1 Experiment 1.1 Experimental Equipments Experimental equipments are used which included the examining system, powder feed system and positioner. A 3D-DM2-4M350 three dimension particle image velocimetry equipment is used which is comprise of sheet light source, image capture, synchronous control, analysis and display systems.
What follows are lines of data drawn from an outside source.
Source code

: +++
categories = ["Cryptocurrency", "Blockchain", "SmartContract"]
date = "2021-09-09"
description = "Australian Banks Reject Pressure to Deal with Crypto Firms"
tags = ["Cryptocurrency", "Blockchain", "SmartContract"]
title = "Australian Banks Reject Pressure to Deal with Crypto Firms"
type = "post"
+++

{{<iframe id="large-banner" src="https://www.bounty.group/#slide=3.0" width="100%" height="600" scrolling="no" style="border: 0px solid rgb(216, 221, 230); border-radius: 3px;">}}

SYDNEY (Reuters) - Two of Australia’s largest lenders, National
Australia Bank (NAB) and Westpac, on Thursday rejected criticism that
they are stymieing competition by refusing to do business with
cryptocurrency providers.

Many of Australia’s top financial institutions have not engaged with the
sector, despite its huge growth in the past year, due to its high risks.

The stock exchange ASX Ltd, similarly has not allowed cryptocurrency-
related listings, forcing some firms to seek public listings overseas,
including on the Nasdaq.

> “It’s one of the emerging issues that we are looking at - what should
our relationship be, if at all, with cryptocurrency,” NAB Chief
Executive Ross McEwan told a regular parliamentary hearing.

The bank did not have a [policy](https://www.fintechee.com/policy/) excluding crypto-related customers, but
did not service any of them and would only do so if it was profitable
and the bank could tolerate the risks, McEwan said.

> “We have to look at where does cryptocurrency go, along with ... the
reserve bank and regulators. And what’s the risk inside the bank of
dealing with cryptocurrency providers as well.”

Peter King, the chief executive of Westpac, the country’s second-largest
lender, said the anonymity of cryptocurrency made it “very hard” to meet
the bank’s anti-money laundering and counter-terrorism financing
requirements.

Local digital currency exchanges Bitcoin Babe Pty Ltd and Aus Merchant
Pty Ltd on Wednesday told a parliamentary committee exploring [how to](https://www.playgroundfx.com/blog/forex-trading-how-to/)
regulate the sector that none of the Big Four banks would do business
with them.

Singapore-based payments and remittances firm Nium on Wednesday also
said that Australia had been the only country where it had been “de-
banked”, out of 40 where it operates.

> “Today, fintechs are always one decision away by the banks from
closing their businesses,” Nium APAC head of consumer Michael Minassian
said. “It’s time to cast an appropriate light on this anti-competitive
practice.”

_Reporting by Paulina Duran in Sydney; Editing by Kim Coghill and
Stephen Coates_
A SM-LASER350-10 PIV double-pulse laser with a wave length of 532 nm, energy of 350 mJ, frequency of 10 Hz, pulse width less than 6 ns and least laser beam thickness of 1.0 mm is used to emblaze the taking zone. A SM-CCD4M15 digital image system with double exposure, resolution of 2048 9 2048 pixel, bit depth of 12 bit, frequency of image capture of 15 frame/s, least time interval between two pictures of 200 ns is used to record the real-time information of particle moving. And a SM-MicroPulse725 synchronous controller is used to control the touching off and time delay between light source and CCD camera. The precision of time delay is 0.25 ns. A MicroVec V2.0 software is used to display and analyze the real-time experimental image data. For powders, they are transferred in gas through a PFL-2A powder feeder whose working voltage is linear with powder feed rate. And positioner is comprised of several tridimensional coordinate racks and rotating rigs to control position and attitude of the nozzle, light source and CCD camera.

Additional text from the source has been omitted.